WILLOW CREEK — Two of the three original wooden bridges on the Mattawamkeag River Trail, dating from the 1908 railbed construction, have been replaced with modern wooden truss bridges at a cost of $90,000, the Aroostook County Recreation Council announced this week.

The bridges — located at the one-mile and seven-mile marks — had been inspected annually since the trail opened in 1993 and were showing signs of structural fatigue after fifteen years of continuous use. The new bridges, constructed from treated southern yellow pine with steel reinforcement, are designed to last at least fifty years.

“This trail was built on infrastructure that was already a century old,” said Margaret Hollis, director of the Aroostook County Recreation Council. “The original railroad bridges were never designed for recreational use. We have been maintaining them, but the time had come for replacement.”
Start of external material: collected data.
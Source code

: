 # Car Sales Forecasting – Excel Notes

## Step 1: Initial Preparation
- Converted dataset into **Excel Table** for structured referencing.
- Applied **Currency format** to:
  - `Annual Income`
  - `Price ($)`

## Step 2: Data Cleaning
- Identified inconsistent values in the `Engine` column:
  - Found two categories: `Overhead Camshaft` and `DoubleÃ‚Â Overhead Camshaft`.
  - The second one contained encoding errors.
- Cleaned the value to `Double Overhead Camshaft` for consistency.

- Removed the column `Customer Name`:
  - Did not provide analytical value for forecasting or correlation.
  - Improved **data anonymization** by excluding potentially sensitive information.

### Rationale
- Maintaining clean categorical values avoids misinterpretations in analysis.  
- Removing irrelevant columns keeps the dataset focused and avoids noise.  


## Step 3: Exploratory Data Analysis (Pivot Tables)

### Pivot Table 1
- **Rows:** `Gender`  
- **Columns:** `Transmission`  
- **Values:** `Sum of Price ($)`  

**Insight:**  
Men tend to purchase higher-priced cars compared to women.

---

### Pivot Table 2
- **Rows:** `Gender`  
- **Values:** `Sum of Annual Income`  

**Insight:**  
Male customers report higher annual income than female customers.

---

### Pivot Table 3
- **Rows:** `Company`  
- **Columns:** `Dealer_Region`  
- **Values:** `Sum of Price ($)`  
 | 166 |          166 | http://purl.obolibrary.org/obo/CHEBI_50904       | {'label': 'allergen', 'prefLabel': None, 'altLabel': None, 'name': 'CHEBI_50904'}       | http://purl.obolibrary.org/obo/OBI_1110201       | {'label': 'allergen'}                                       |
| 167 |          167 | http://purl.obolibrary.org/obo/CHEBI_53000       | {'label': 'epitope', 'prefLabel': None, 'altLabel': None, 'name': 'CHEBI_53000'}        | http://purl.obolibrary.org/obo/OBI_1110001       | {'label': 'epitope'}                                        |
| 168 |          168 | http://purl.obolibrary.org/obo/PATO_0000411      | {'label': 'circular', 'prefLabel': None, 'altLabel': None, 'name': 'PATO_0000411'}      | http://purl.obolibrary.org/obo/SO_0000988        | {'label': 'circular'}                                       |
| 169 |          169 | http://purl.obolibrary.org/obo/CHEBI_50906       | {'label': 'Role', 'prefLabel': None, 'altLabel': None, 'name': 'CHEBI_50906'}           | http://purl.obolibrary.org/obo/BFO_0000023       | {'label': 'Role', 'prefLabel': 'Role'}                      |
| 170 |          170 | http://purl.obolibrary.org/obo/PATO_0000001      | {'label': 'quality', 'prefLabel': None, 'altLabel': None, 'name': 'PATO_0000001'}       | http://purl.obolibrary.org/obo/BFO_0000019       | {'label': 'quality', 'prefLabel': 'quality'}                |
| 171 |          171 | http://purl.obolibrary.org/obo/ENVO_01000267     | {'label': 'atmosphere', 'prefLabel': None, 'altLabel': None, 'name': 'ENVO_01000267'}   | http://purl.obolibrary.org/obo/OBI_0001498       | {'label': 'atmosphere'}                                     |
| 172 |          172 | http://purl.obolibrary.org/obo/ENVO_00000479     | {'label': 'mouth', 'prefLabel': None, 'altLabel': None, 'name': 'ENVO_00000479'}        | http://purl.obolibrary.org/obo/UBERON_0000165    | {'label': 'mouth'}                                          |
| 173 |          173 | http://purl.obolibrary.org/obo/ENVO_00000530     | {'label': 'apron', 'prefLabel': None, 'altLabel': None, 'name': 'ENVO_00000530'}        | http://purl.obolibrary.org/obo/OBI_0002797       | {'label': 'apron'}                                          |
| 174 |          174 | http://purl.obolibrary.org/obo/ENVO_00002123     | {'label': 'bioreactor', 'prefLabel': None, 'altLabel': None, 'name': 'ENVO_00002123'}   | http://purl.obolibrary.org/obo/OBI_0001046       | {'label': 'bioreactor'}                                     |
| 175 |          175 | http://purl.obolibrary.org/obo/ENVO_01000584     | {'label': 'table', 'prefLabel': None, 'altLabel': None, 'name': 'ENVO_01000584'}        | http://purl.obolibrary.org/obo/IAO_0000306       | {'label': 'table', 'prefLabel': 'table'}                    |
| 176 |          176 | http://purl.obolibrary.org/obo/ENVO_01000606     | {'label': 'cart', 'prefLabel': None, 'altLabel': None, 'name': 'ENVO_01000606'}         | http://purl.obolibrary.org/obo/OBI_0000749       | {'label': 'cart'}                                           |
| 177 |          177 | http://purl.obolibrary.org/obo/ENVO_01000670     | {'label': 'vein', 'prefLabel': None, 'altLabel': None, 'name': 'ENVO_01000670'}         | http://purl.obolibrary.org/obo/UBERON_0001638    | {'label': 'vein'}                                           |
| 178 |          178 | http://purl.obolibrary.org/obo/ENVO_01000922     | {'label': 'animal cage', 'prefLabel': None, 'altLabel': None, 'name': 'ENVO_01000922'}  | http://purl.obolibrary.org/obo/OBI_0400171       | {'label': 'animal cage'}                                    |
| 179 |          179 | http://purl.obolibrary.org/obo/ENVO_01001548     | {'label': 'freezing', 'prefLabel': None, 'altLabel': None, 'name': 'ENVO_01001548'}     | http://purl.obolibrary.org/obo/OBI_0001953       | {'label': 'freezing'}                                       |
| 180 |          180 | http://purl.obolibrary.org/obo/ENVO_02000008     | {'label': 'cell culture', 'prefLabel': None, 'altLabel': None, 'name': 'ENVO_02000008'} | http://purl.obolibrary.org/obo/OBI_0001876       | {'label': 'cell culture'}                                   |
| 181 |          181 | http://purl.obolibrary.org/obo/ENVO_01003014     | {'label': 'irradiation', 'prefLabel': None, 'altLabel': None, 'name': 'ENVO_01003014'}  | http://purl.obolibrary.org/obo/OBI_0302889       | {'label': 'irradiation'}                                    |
The project was funded jointly by the Maine Bureau of Parks and Lands ($55,000) and the Aroostook County Recreation Council ($35,000). The work was performed by a Bangor-based construction company with a specialty in wooden bridge restoration.

Jed Thorne, who served as a historical consultant on the project, noted that the bridge at mile seven is the third structure to span the same crossing. “The first was a log bridge built by the logging company in the 1890s,” he said. “The second was the railroad trestle built in 1908. The third is this one. Each generation builds its own bridge, and the crossing endures.”

Frank Delgado, a retired fisheries biologist who would later be elected Third Selectman, praised the replacement as an investment in the town’s tourism future. “The trail is our best argument for why people should visit Willow Creek,” he said. “These bridges are the physical foundation of that argument.”